Falling in dreams is usually interpreted as feeling out of control. Here I’m only a little out of control. Last night I woke up repeatedly, and I think the cloths that keep appearing in the dream are just crossover awareness of my bedclothes. The broken glass segment is probably about danger; a dangerous state of being, being out of control, being injured. So is the segment about the wall. Danger, caution, and care needed. I use the word ‘carefully’ over and over. 

feeding the horse

17 October, 2008

          I was walking in a wooded area. I went through a gate and there was a horse tethered nearby. It seemed to be very high-strung, and came toward me. I had to cross the area which the horse could reach, but I decided to walk around, staying out of her range. As I was doing this two women came along the road on which I had come and asked who I was going to see. They were a little accusing in their tone and I was a little defensive or evasive when I said brightly: everyone. I saw a yellow breasted bird alight on the fence post. As I looked at it the crest of the bird turned a bright red. The two women came closer and I said to them that I thought it best to stay out of the range of the horse.

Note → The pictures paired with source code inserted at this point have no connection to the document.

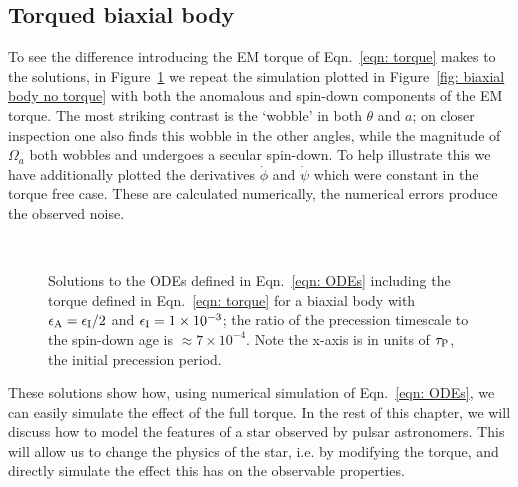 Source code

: \documentclass[../full_thesis/full_thesis.tex]{subfiles}
\begin{document}
\subsection{Torqued biaxial body}
\label{sec: biaxial body with torque}
To see the difference introducing the EM torque of Eqn.~\eqref{eqn: torque}  makes to the
solutions, in Figure~\ref{fig: biaxial body with torque} we repeat the simulation
plotted in Figure~\ref{fig: biaxial body no torque} with both the anomalous
and spin-down components of the EM torque. The most
striking contrast is the `wobble' in both $\theta$ and $a$; on closer
inspection one also finds this wobble in the other angles, while the magnitude of
$\Omega_a$ both wobbles and undergoes a secular spin-down. To help illustrate
this we have additionally plotted the derivatives $\dot{\phi}$ and $\dot{\psi}$
which were constant in the torque free case. These are calculated numerically,
the numerical errors produce the observed noise.
\afterpage{\clearpage}
\begin{figure}[p]
    \centering
{} \\
\caption{Solutions to the ODEs defined in Eqn.~\eqref{eqn: ODEs} including the
torque defined in Eqn.~\eqref{eqn: torque} for a biaxial body with
$\epsilon_{\mathrm{A}}=\epsilon_{\mathrm{I}}/2$ and $\epsilon_{\mathrm{I}}=1\times10^{-3}$; the ratio of the precession timescale
to the spin-down age is $\approx 7\times10^{-4}$. Note the x-axis is in units of
$\tau_{\mathrm{P}}$, the initial precession period.}
\label{fig: biaxial body with torque}
\end{figure}

These solutions show how, using numerical simulation of Eqn.~\eqref{eqn: ODEs},
we can easily simulate the effect of the full \citet{Deutsch1955} torque. In the rest
of this chapter, we will discuss how to model the features of a star observed
by pulsar astronomers. This will allow us to change the physics of the star,
i.e. by modifying the torque, and directly simulate the effect this has on
the observable properties.
\end{document}
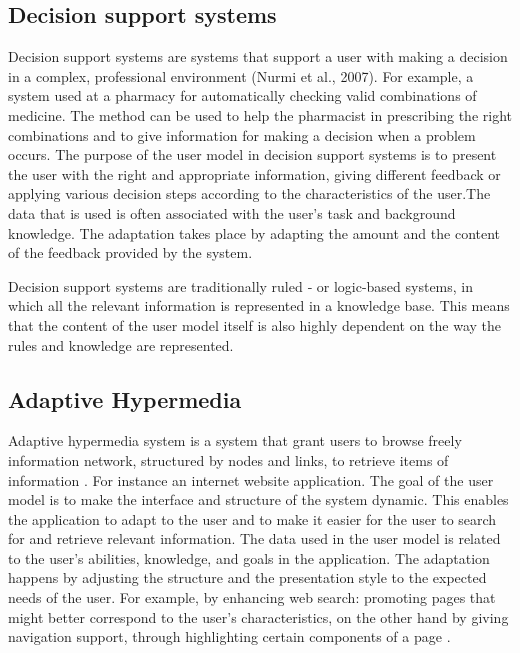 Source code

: \subsection{Decision support systems}

Decision support systems are systems that support a user with making a decision
in a complex, professional environment \cite{} (Nurmi et al., 2007). For example,  a
system used at a pharmacy for automatically checking valid combinations of
medicine. The method can be used to help the pharmacist in prescribing the right
combinations and to give information for making a decision when a problem
occurs.  The purpose of the user model in decision support systems is to present
the user with the right and appropriate information, giving different feedback
or applying various decision steps according to the characteristics of the
user.The data that is used is often associated with the user’s task and
background knowledge.    The adaptation takes place by adapting the amount and
the content of the feedback provided by the system.


Decision support systems are traditionally ruled ‐ or logic-based systems, in
which all the relevant information is represented in a knowledge base. This
means that the content of the user model itself is also highly dependent on the
way the rules and knowledge are represented.


\subsection{Adaptive Hypermedia}

Adaptive hypermedia system is a system that grant users to browse freely information
network,  structured by nodes and links, to retrieve items of information \cite{deepa2012adaptive}. For instance an internet website application.
The goal of the user model is to make the interface and structure of the system
dynamic. This enables the application to adapt to the user and to make it easier
for the user to search for and retrieve relevant information.  The data used in
the user model is related to the user’s abilities, knowledge, and goals in the
application. The adaptation happens by adjusting the structure and the
presentation style to the expected needs of the user. For example, by enhancing
web search: promoting pages that might better correspond to the user’s
characteristics, on the other hand by giving navigation support, through
highlighting certain components of a page \cite{razmerita2012user}.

          The women joined me and the horse was anxiously trying to reach us. It had to clamber over boulders and around trees. As we watched, a group of men approached from the opposite direction. They seemed to be ranchers. One was a man I had seen in a picture earlier. Scott had shown me an old picture of a man and asked me if I recognized him. He had white hair and dark rimmed glasses. I couldn’t see him well. I dropped the picture and looked through some others, but the first one was the clearest. I picked it up and looked carefully but I didn’t recognize him. Now here he was.

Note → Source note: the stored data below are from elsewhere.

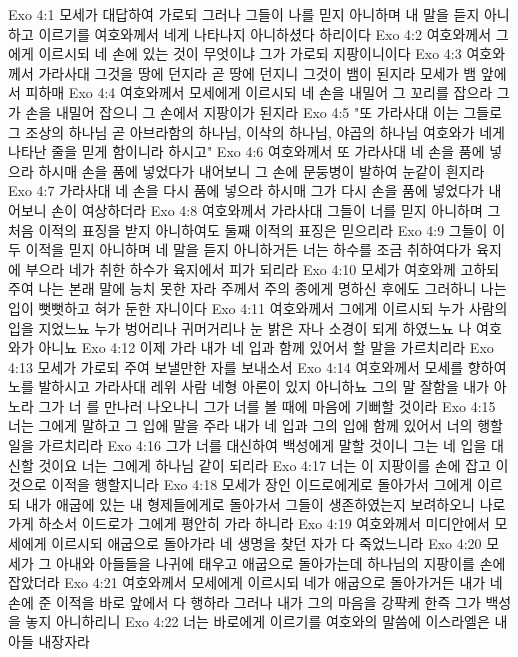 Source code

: Exo 4:1  모세가 대답하여 가로되 그러나 그들이 나를 믿지 아니하며 내 말을 듣지 아니하고 이르기를 여호와께서 네게 나타나지 아니하셨다 하리이다
Exo 4:2  여호와께서 그에게 이르시되 네 손에 있는 것이 무엇이냐 그가 가로되 지팡이니이다
Exo 4:3  여호와께서 가라사대 그것을 땅에 던지라 곧 땅에 던지니 그것이 뱀이 된지라 모세가 뱀 앞에서 피하매
Exo 4:4  여호와께서 모세에게 이르시되 네 손을 내밀어 그 꼬리를 잡으라 그가 손을 내밀어 잡으니 그 손에서 지팡이가 된지라
Exo 4:5  "또 가라사대 이는 그들로 그 조상의 하나님 곧 아브라함의 하나님, 이삭의 하나님, 야곱의 하나님 여호와가 네게 나타난 줄을 믿게 함이니라 하시고"
Exo 4:6  여호와께서 또 가라사대 네 손을 품에 넣으라 하시매 손을 품에 넣었다가 내어보니 그 손에 문둥병이 발하여 눈같이 흰지라
Exo 4:7  가라사대 네 손을 다시 품에 넣으라 하시매 그가 다시 손을 품에 넣었다가 내어보니 손이 여상하더라
Exo 4:8  여호와께서 가라사대 그들이 너를 믿지 아니하며 그 처음 이적의 표징을 받지 아니하여도 둘째 이적의 표징은 믿으리라
Exo 4:9  그들이 이 두 이적을 믿지 아니하며 네 말을 듣지 아니하거든 너는 하수를 조금 취하여다가 육지에 부으라 네가 취한 하수가 육지에서 피가 되리라
Exo 4:10  모세가 여호와께 고하되 주여 나는 본래 말에 능치 못한 자라 주께서 주의 종에게 명하신 후에도 그러하니 나는 입이 뻣뻣하고 혀가 둔한 자니이다
Exo 4:11  여호와께서 그에게 이르시되 누가 사람의 입을 지었느뇨 누가 벙어리나 귀머거리나 눈 밝은 자나 소경이 되게 하였느뇨 나 여호와가 아니뇨
Exo 4:12  이제 가라 내가 네 입과 함께 있어서 할 말을 가르치리라
Exo 4:13  모세가 가로되 주여 보낼만한 자를 보내소서
Exo 4:14  여호와께서 모세를 향하여 노를 발하시고 가라사대 레위 사람 네형 아론이 있지 아니하뇨 그의 말 잘함을 내가 아노라 그가 너 를 만나러 나오나니 그가 너를 볼 때에 마음에 기뻐할 것이라
Exo 4:15  너는 그에게 말하고 그 입에 말을 주라 내가 네 입과 그의 입에 함께 있어서 너의 행할 일을 가르치리라
Exo 4:16  그가 너를 대신하여 백성에게 말할 것이니 그는 네 입을 대신할 것이요 너는 그에게 하나님 같이 되리라
Exo 4:17  너는 이 지팡이를 손에 잡고 이것으로 이적을 행할지니라
Exo 4:18  모세가 장인 이드로에게로 돌아가서 그에게 이르되 내가 애굽에 있는 내 형제들에게로 돌아가서 그들이 생존하였는지 보려하오니 나로 가게 하소서 이드로가 그에게 평안히 가라 하니라
Exo 4:19  여호와께서 미디안에서 모세에게 이르시되 애굽으로 돌아가라 네 생명을 찾던 자가 다 죽었느니라
Exo 4:20  모세가 그 아내와 아들들을 나귀에 태우고 애굽으로 돌아가는데 하나님의 지팡이를 손에 잡았더라
Exo 4:21  여호와께서 모세에게 이르시되 네가 애굽으로 돌아가거든 내가 네 손에 준 이적을 바로 앞에서 다 행하라 그러나 내가 그의 마음을 강퍅케 한즉 그가 백성을 놓지 아니하리니
Exo 4:22  너는 바로에게 이르기를 여호와의 말씀에 이스라엘은 내 아들 내장자라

          Something happened with the gates, and the horse got out, chasing after one of the women. She swiftly went back into the corral (the tether was now a corral) and the horse followed. She adroitly climbed through the bars of the corral, while someone closed the gate. The ranchers said we should feed the horse some special feed. There was an oil, a white substance like yogurt, and we were to add a few horse feed pellets to that. I went into the corral and prepared the feed. I asked one of the women to go get the pellets, and she came back with green gummy candy instead of pellets. It was a special treat that the horse would like, so I added them and gave it to the horse.

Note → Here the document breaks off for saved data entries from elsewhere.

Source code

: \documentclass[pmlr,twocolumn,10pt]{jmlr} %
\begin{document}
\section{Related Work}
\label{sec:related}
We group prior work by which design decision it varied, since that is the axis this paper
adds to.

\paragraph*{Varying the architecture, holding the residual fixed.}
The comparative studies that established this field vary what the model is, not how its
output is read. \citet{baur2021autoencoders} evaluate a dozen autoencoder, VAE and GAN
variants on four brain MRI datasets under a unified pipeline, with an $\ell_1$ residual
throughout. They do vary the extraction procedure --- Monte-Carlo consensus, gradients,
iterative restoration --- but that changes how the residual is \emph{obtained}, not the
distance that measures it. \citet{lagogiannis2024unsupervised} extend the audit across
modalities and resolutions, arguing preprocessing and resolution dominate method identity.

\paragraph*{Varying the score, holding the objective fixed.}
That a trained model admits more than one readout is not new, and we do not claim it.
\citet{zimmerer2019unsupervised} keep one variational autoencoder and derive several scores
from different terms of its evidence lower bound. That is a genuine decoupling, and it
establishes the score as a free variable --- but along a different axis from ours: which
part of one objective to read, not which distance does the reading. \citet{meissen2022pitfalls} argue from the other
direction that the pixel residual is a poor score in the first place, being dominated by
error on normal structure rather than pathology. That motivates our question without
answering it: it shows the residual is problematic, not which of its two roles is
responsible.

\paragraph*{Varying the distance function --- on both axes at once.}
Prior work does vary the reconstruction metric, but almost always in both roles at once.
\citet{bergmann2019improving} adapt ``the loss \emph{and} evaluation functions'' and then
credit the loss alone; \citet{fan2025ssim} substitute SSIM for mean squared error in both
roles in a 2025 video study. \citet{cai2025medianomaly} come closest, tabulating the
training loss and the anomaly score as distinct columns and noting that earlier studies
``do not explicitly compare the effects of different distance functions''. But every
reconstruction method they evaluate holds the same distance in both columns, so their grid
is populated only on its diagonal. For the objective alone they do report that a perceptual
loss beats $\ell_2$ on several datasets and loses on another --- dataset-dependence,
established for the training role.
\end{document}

          At the place we were going to, workmen were installing a septic tank for me. They had dug the hole for it and trenches for the pipes, which were slowly filling up with water. A sink hole developed beneath a road and I could see there was water just below the surface of the road. I could see through the water to the foundation of the house. The water had filled the hole for the septic tank almost to the top, and it was flowing out the outlet hole, but not very fast. I was worried that the tank would float. I was going to bring it up to the workmen, but somehow I couldn’t.

 

I dream about horses or antelopes pretty regularly. I’ve always thought that they represent the part of my psyche which responds to threats with flight. Here, that part of me is so frantic it has to be contained, and no one can come close until the end when I and some of the other alters have compassion for her. While writing the dream out I kept wanting to refer to the horse as ‘her’, but kept not doing it. I guess I felt that there was no reason to believe it was a filly.

 

The old man from the picture might be another alter with whom I’m not it touch. He seems very capable, so I’d like him to come forward! Scott is someone who is a “fixer”; capable and ready to help me. He figured more in the part about the septic tank, but I can only remember little bits and pieces. Water is often interpreted as a symbol for emotion, and the state of the water indicative of your emotional state. Here, the water is clear enough to see through, but my thinking mind sees that it could be problematic.